What is needed:
Copy out every line of the data where the word "Portal" is found.

Dataset records:
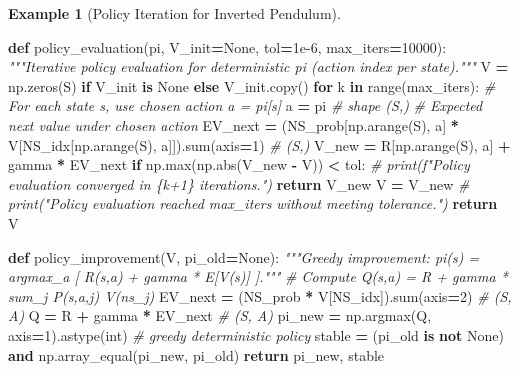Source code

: \documentclass[
]{book}
\newenvironment{Shaded}{\begin{snugshade}}{\end{snugshade}}
\newcommand{\BuiltInTok}[1]{#1}
\newcommand{\CommentTok}[1]{\textcolor[rgb]{0.56,0.35,0.01}{\textit{#1}}}
\newcommand{\ControlFlowTok}[1]{\textcolor[rgb]{0.13,0.29,0.53}{\textbf{#1}}}
\newcommand{\DecValTok}[1]{\textcolor[rgb]{0.00,0.00,0.81}{#1}}
\newcommand{\FloatTok}[1]{\textcolor[rgb]{0.00,0.00,0.81}{#1}}
\newcommand{\KeywordTok}[1]{\textcolor[rgb]{0.13,0.29,0.53}{\textbf{#1}}}
\newcommand{\NormalTok}[1]{#1}
\newcommand{\OperatorTok}[1]{\textcolor[rgb]{0.81,0.36,0.00}{\textbf{#1}}}
\newcommand{\VariableTok}[1]{\textcolor[rgb]{0.00,0.00,0.00}{#1}}
\theoremstyle{definition}
\theoremstyle{definition}
\newtheorem{example}{Example}[chapter]
\theoremstyle{definition}
\theoremstyle{definition}
\theoremstyle{remark}
\begin{document}
\begin{example}[Policy Iteration for Inverted Pendulum]
\begin{Shaded}
\begin{Highlighting}[]
\KeywordTok{def}\NormalTok{ policy\_evaluation(pi, V\_init}\OperatorTok{=}\VariableTok{None}\NormalTok{, tol}\OperatorTok{=}\FloatTok{1e{-}6}\NormalTok{, max\_iters}\OperatorTok{=}\DecValTok{10000}\NormalTok{):}
    \CommentTok{"""Iterative policy evaluation for deterministic pi (action index per state)."""}
\NormalTok{    V }\OperatorTok{=}\NormalTok{ np.zeros(S) }\ControlFlowTok{if}\NormalTok{ V\_init }\KeywordTok{is} \VariableTok{None} \ControlFlowTok{else}\NormalTok{ V\_init.copy()}
    \ControlFlowTok{for}\NormalTok{ k }\KeywordTok{in} \BuiltInTok{range}\NormalTok{(max\_iters):}
        \CommentTok{\# For each state s, use chosen action a = pi[s]}
\NormalTok{        a }\OperatorTok{=}\NormalTok{ pi  }\CommentTok{\# shape (S,)}
        \CommentTok{\# Expected next value under chosen action}
\NormalTok{        EV\_next }\OperatorTok{=}\NormalTok{ (NS\_prob[np.arange(S), a] }\OperatorTok{*}\NormalTok{ V[NS\_idx[np.arange(S), a]]).}\BuiltInTok{sum}\NormalTok{(axis}\OperatorTok{=}\DecValTok{1}\NormalTok{)  }\CommentTok{\# (S,)}
\NormalTok{        V\_new }\OperatorTok{=}\NormalTok{ R[np.arange(S), a] }\OperatorTok{+}\NormalTok{ gamma }\OperatorTok{*}\NormalTok{ EV\_next}
        \ControlFlowTok{if}\NormalTok{ np.}\BuiltInTok{max}\NormalTok{(np.}\BuiltInTok{abs}\NormalTok{(V\_new }\OperatorTok{{-}}\NormalTok{ V)) }\OperatorTok{\textless{}}\NormalTok{ tol:}
            \CommentTok{\# print(f"Policy evaluation converged in \{k+1\} iterations.")}
            \ControlFlowTok{return}\NormalTok{ V\_new}
\NormalTok{        V }\OperatorTok{=}\NormalTok{ V\_new}
    \CommentTok{\# print("Policy evaluation reached max\_iters without meeting tolerance.")}
    \ControlFlowTok{return}\NormalTok{ V}

\KeywordTok{def}\NormalTok{ policy\_improvement(V, pi\_old}\OperatorTok{=}\VariableTok{None}\NormalTok{):}
    \CommentTok{"""Greedy improvement: pi\textquotesingle{}(s) = argmax\_a [ R(s,a) + gamma * E[V(s\textquotesingle{})] ]."""}
    \CommentTok{\# Compute Q(s,a) = R + gamma * sum\_j P(s,a,j) V(ns\_j)}
\NormalTok{    EV\_next }\OperatorTok{=}\NormalTok{ (NS\_prob }\OperatorTok{*}\NormalTok{ V[NS\_idx]).}\BuiltInTok{sum}\NormalTok{(axis}\OperatorTok{=}\DecValTok{2}\NormalTok{)      }\CommentTok{\# (S, A)}
\NormalTok{    Q }\OperatorTok{=}\NormalTok{ R }\OperatorTok{+}\NormalTok{ gamma }\OperatorTok{*}\NormalTok{ EV\_next                           }\CommentTok{\# (S, A)}
\NormalTok{    pi\_new }\OperatorTok{=}\NormalTok{ np.argmax(Q, axis}\OperatorTok{=}\DecValTok{1}\NormalTok{).astype(}\BuiltInTok{int}\NormalTok{)         }\CommentTok{\# greedy deterministic policy}
\NormalTok{    stable }\OperatorTok{=}\NormalTok{ (pi\_old }\KeywordTok{is} \KeywordTok{not} \VariableTok{None}\NormalTok{) }\KeywordTok{and}\NormalTok{ np.array\_equal(pi\_new, pi\_old)}
    \ControlFlowTok{return}\NormalTok{ pi\_new, stable}


\end{Highlighting}
\end{Shaded}
\end{example}
\end{document}

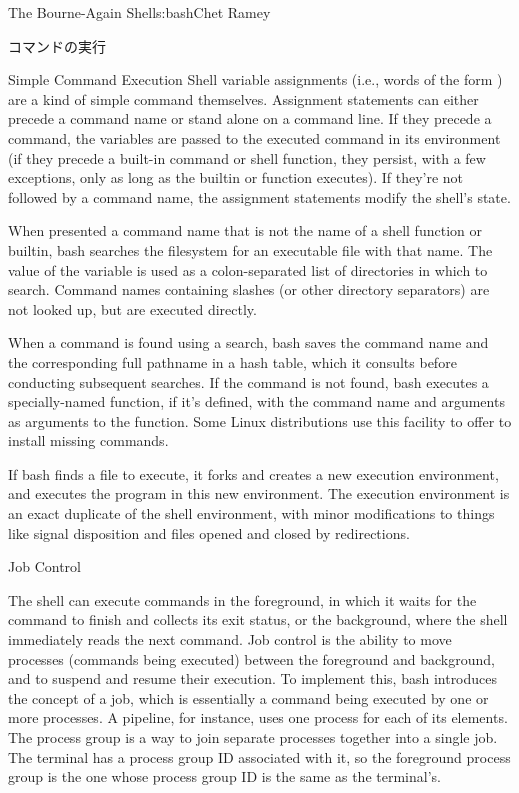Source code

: \begin{aosachapter}{The Bourne-Again Shell}{s:bash}{Chet Ramey}
\begin{aosasect1}{コマンドの実行}
\begin{aosasect2}{Simple Command Execution}
Shell variable assignments (i.e., words of the form ) are a
kind of simple command themselves.  Assignment statements can either
precede a command name or stand alone on a command line.  If they
precede a command, the variables are passed to the executed command in
its environment (if they precede a built-in command or shell function,
they persist, with a few exceptions, only as long as the builtin or
function executes).  If they're not followed by a command name, the
assignment statements modify the shell's state.

When presented a command name that is not the name of a shell function
or builtin, bash searches the filesystem for an executable file with
that name.  The value of the  variable is used as a
colon-separated list of directories in which to search.  Command names
containing slashes (or other directory separators) are not looked up,
but are executed directly.

When a command is found using a  search, bash saves the
command name and the corresponding full pathname in a hash table,
which it consults before conducting subsequent  searches.
If the command is not found, bash executes a specially-named function,
if it's defined, with the command name and arguments as arguments to
the function.  Some Linux distributions use this facility to offer to
install missing commands.

If bash finds a file to execute, it forks and creates a new execution
environment, and executes the program in this new environment.  The
execution environment is an exact duplicate of the shell environment,
with minor modifications to things like signal disposition and files
opened and closed by redirections.

\end{aosasect2}

\begin{aosasect2}{Job Control}

The shell can execute commands in the foreground, in which it waits
for the command to finish and collects its exit status, or the
background, where the shell immediately reads the next command.  Job
control is the ability to move processes (commands being executed)
between the foreground and background, and to suspend and resume their
execution.  To implement this, bash introduces the concept of a job,
which is essentially a command being executed by one or more
processes. A pipeline, for instance, uses one process for each of its elements.
The process group is a way to join separate processes
together into a single job.  The terminal has a process group ID
associated with it, so the foreground process group is the one whose
process group ID is the same as the terminal's.


\end{aosasect2}
\end{aosasect1}
\end{aosachapter}
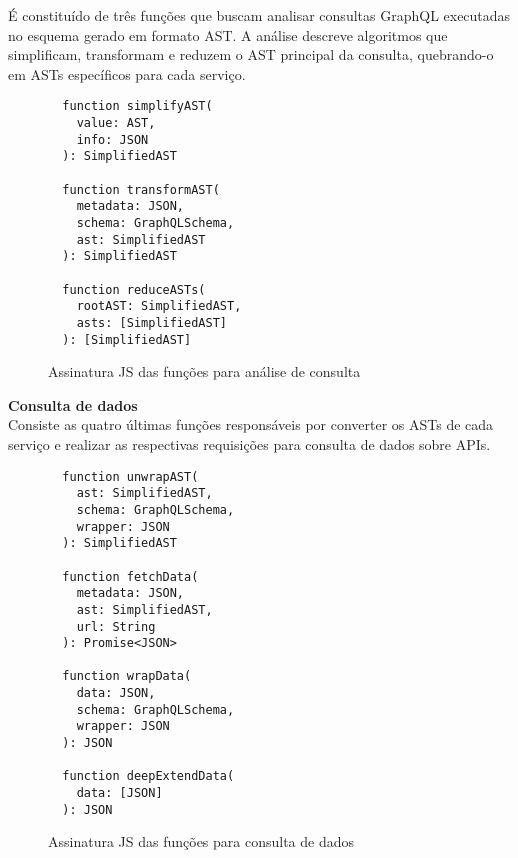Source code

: É constituído de três funções que buscam analisar consultas GraphQL executadas no esquema gerado em formato AST. A análise descreve algoritmos que simplificam, transformam e reduzem o AST principal da consulta, quebrando-o em ASTs específicos para cada serviço.

\begin{figure}[H]
  \centering
  \begin{verbatim}
  function simplifyAST(
    value: AST,
    info: JSON
  ): SimplifiedAST

  function transformAST(
    metadata: JSON,
    schema: GraphQLSchema,
    ast: SimplifiedAST
  ): SimplifiedAST

  function reduceASTs(
    rootAST: SimplifiedAST,
    asts: [SimplifiedAST]
  ): [SimplifiedAST]
  \end{verbatim}
  \caption{Assinatura JS das funções para análise de consulta}
\end{figure}

\textbf{Consulta de dados} \\

Consiste as quatro últimas funções responsáveis por converter os ASTs de cada serviço e realizar as respectivas requisições para consulta de dados sobre APIs.

\begin{figure}[H]
  \centering
  \begin{verbatim}
  function unwrapAST(
    ast: SimplifiedAST,
    schema: GraphQLSchema,
    wrapper: JSON
  ): SimplifiedAST

  function fetchData(
    metadata: JSON,
    ast: SimplifiedAST,
    url: String
  ): Promise<JSON>

  function wrapData(
    data: JSON,
    schema: GraphQLSchema,
    wrapper: JSON
  ): JSON

  function deepExtendData(
    data: [JSON]
  ): JSON
  \end{verbatim}
  \caption{Assinatura JS das funções para consulta de dados}
\end{figure}
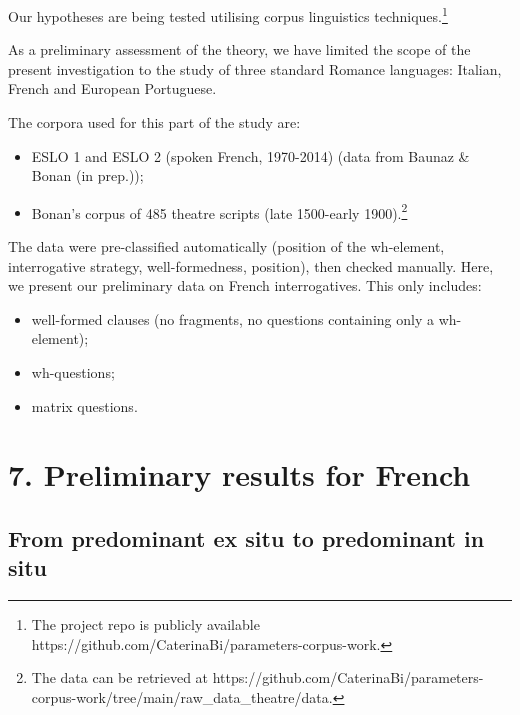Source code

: \documentclass[fleqn,10pt]{wlscirep}
\begin{document}
Our hypotheses are being tested utilising corpus linguistics techniques.\footnote{The project repo is publicly available https://github.com/CaterinaBi/parameters-corpus-work.}
 
As a preliminary assessment of the theory, we have limited the scope of the present investigation to the study of three standard Romance languages: Italian, French and European Portuguese. 

\noindent The corpora used for this part of the study are: 

\begin{itemize}
\item[\ding{227}] \vspace*{-2mm} ESLO 1 and ESLO 2 (spoken French, 1970-2014) (data from Baunaz \& Bonan (in prep.));
\item[\ding{227}] \vspace*{-2mm} Bonan's corpus of 485 theatre scripts (late 1500-early 1900).\footnote{The data can be retrieved at https://github.com/CaterinaBi/parameters-corpus-work/tree/main/raw_data_theatre/data.}
\end{itemize}

\noindent The data were pre-classified automatically (position of the wh-element, interrogative strategy, well-formedness, position), then checked manually.
\noindent Here, we present our preliminary data on French interrogatives. This only includes:
\begin{itemize}
    \item[\ding{227}] \vspace*{-2mm} well-formed clauses (no fragments, no questions containing only a wh-element);
    \item[\ding{227}] \vspace*{-2mm} wh-questions;
    \item[\ding{227}] \vspace*{-2mm} matrix questions.
\end{itemize}

\section*{7. Preliminary results for French}

\subsection*{From predominant ex situ to predominant in situ}
\end{document}
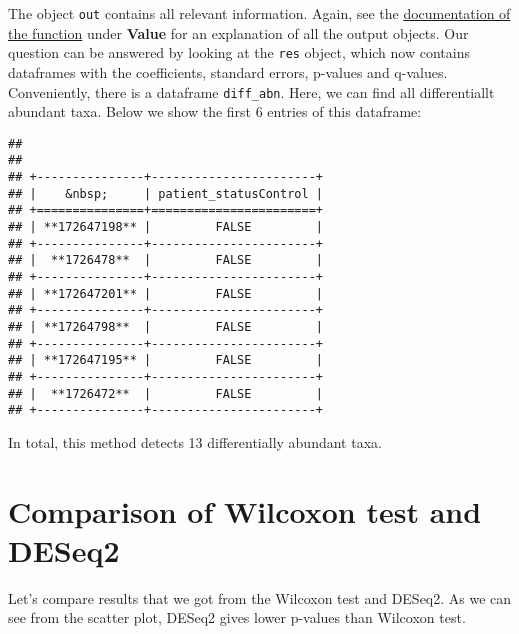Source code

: \documentclass[
  oneside]{book}
\newenvironment{Shaded}{\begin{snugshade}}{\end{snugshade}}
\newcommand{\DataTypeTok}[1]{\textcolor[rgb]{0.13,0.29,0.53}{#1}}
\newcommand{\KeywordTok}[1]{\textcolor[rgb]{0.13,0.29,0.53}{\textbf{#1}}}
\newcommand{\NormalTok}[1]{#1}
\newcommand{\OperatorTok}[1]{\textcolor[rgb]{0.81,0.36,0.00}{\textbf{#1}}}
\newcommand{\StringTok}[1]{\textcolor[rgb]{0.31,0.60,0.02}{#1}}
\begin{document}
The object \texttt{out} contains all relevant information. Again, see the
\href{https://rdrr.io/github/FrederickHuangLin/ANCOMBC/man/ancombc.html}{documentation of the function}
under \textbf{Value} for an explanation of all the output objects. Our question can be answered
by looking at the \texttt{res} object, which now contains dataframes with the coefficients,
standard errors, p-values and q-values. Conveniently, there is a dataframe \texttt{diff\_abn}.
Here, we can find all differentiallt abundant taxa. Below we show the first 6 entries of this dataframe:

\begin{Shaded}
\end{Shaded}

\begin{verbatim}
## 
## 
## +---------------+-----------------------+
## |    &nbsp;     | patient_statusControl |
## +===============+=======================+
## | **172647198** |         FALSE         |
## +---------------+-----------------------+
## |  **1726478**  |         FALSE         |
## +---------------+-----------------------+
## | **172647201** |         FALSE         |
## +---------------+-----------------------+
## | **17264798**  |         FALSE         |
## +---------------+-----------------------+
## | **172647195** |         FALSE         |
## +---------------+-----------------------+
## |  **1726472**  |         FALSE         |
## +---------------+-----------------------+
\end{verbatim}

In total, this method detects 13 differentially abundant taxa.

\hypertarget{comparison-of-wilcoxon-test-and-deseq2}{%
\section{Comparison of Wilcoxon test and DESeq2}\label{comparison-of-wilcoxon-test-and-deseq2}}

Let's compare results that we got from the Wilcoxon test and DESeq2.
As we can see from the scatter plot, DESeq2 gives lower p-values than Wilcoxon test.
\end{document}
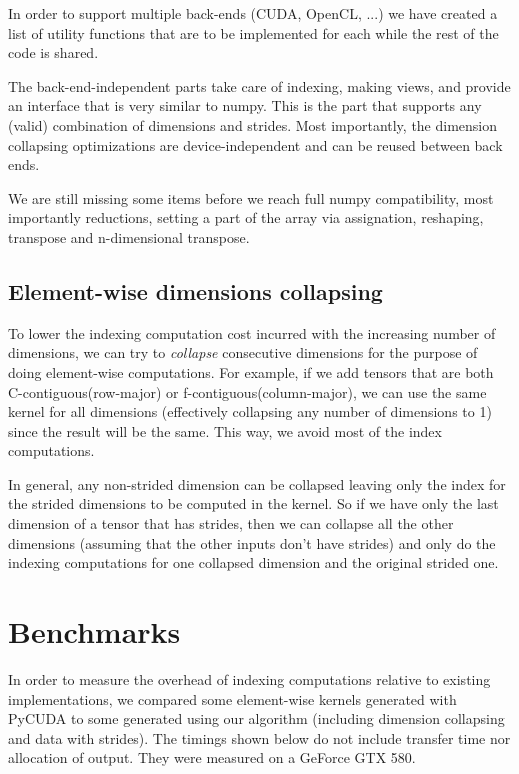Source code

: \documentclass{article} %
\begin{document}
In order to support multiple back-ends (CUDA, OpenCL, ...) we have created a list of utility functions that are to be implemented for each 
while the rest of the code is shared.

The back-end-independent parts take care of indexing, making views, and provide an interface that is very similar to numpy.
This is the part that supports any (valid) combination of dimensions and strides.
Most importantly, the dimension collapsing optimizations are device-independent and can be reused between back ends.

We are still missing some items before we reach full numpy compatibility, most importantly reductions, setting a part of the array via assignation, reshaping, transpose and n-dimensional transpose.

\subsection{Element-wise dimensions collapsing}

To lower the indexing computation cost incurred with the increasing number of dimensions, we can try to \emph{collapse} consecutive dimensions for the purpose of doing element-wise computations.
For example, if we add tensors that are both C-contiguous(row-major) or f-contiguous(column-major), we can use the same kernel for all dimensions (effectively collapsing any number of dimensions to 1) since the result will be the same.
This way,  we avoid most of the index computations.

In general, any non-strided dimension can be collapsed leaving only the index for the strided dimensions to be computed in the kernel.
So if we have only the last dimension of a tensor that has strides, then we can collapse all the other dimensions (assuming that the other inputs don't have strides) and only do the indexing computations for one collapsed dimension and the original strided one.

\section{Benchmarks}

In order to measure the overhead of indexing computations relative to existing implementations, we compared some element-wise kernels generated with PyCUDA to some generated using our algorithm (including dimension collapsing and data with strides).
The timings shown below do not include transfer time nor allocation of output.
They were measured on a GeForce GTX 580.
\end{document}
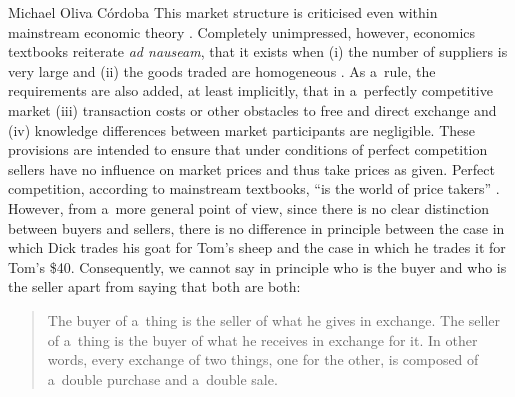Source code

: \begin{artengenv}{Michael Oliva Córdoba}
This market structure is criticised even within mainstream economic theory 
\parencites[cf., e.g.,][]{ackerman_flawed_2004}[][]{petri_general_2003}. %
 Completely unimpressed, however, economics textbooks reiterate \textit{ad nauseam}, that it exists when (i) the number of suppliers is very large and (ii) the goods traded are homogeneous 
\parencite[see, e.g.,][p.62]{mankiw_principles_2020}. %
 As a~rule, the requirements are also added, at least implicitly, that in a~perfectly competitive market (iii) transaction costs or other obstacles to free and direct exchange and (iv) knowledge differences between market participants are negligible. These provisions are intended to ensure that under conditions of perfect competition sellers have no influence on market prices and thus take prices as given. Perfect competition, according to mainstream textbooks, ``is the world of price takers'' 
\parencite[][p.150]{samuelson_economics_2009}. %
 However, from a~more general point of view, since there is no clear distinction between buyers and sellers, there is no difference in principle between the case in which Dick trades his goat for Tom's sheep and the case in which he trades it for Tom's \$40. Consequently, we cannot say in principle who is the buyer and who is the seller apart from saying that both are both:



\begin{quote}
The buyer of a~thing is the seller of what he gives in exchange. The seller of a~thing is the buyer of what he receives in exchange for it. In other words, every exchange of two things, one for the other, is composed of a~double purchase and a~double sale. 
\parencite[p.42\ \mbox{[orig.~1896]}]{walras_lewalras_2019}%
\end{quote}





\end{artengenv}
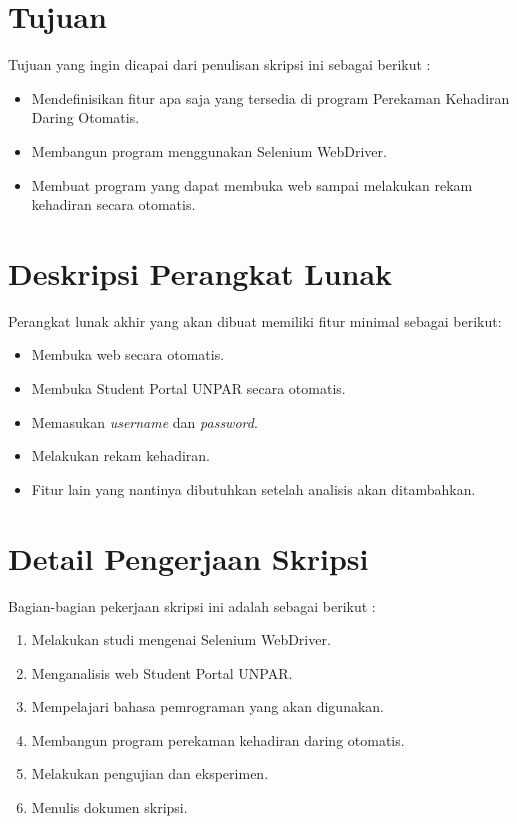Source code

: \documentclass[a4paper,twoside]{article}
\begin{document}
\section{Tujuan}
Tujuan yang ingin dicapai dari penulisan skripsi ini sebagai berikut :
\begin{itemize}
	\item Mendefinisikan fitur apa saja yang tersedia di program Perekaman Kehadiran Daring Otomatis.
	\item Membangun program menggunakan Selenium WebDriver.
	\item Membuat program yang dapat membuka web sampai melakukan rekam kehadiran secara otomatis.
	
\end{itemize}



\section{Deskripsi Perangkat Lunak}
Perangkat lunak akhir yang akan dibuat memiliki fitur minimal sebagai berikut:
\begin{itemize}
	\item Membuka web secara otomatis.
	\item Membuka Student Portal UNPAR secara otomatis.
	\item Memasukan \textit{username} dan \textit{password}.
	\item Melakukan rekam kehadiran.
	\item Fitur lain yang nantinya dibutuhkan setelah analisis akan ditambahkan. 
\end{itemize}

\section{Detail Pengerjaan Skripsi}
Bagian-bagian pekerjaan skripsi ini adalah sebagai berikut :
	\begin{enumerate}
		\item Melakukan studi mengenai Selenium WebDriver.
		\item Menganalisis web Student Portal UNPAR.
		\item Mempelajari bahasa pemrograman yang akan digunakan.
		\item Membangun program perekaman kehadiran daring otomatis.
		\item Melakukan pengujian dan eksperimen.
		\item Menulis dokumen skripsi.		

	\end{enumerate}
\end{document}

Task solution:
	\item Membuka Student Portal UNPAR secara otomatis.
		\item Menganalisis web Student Portal UNPAR.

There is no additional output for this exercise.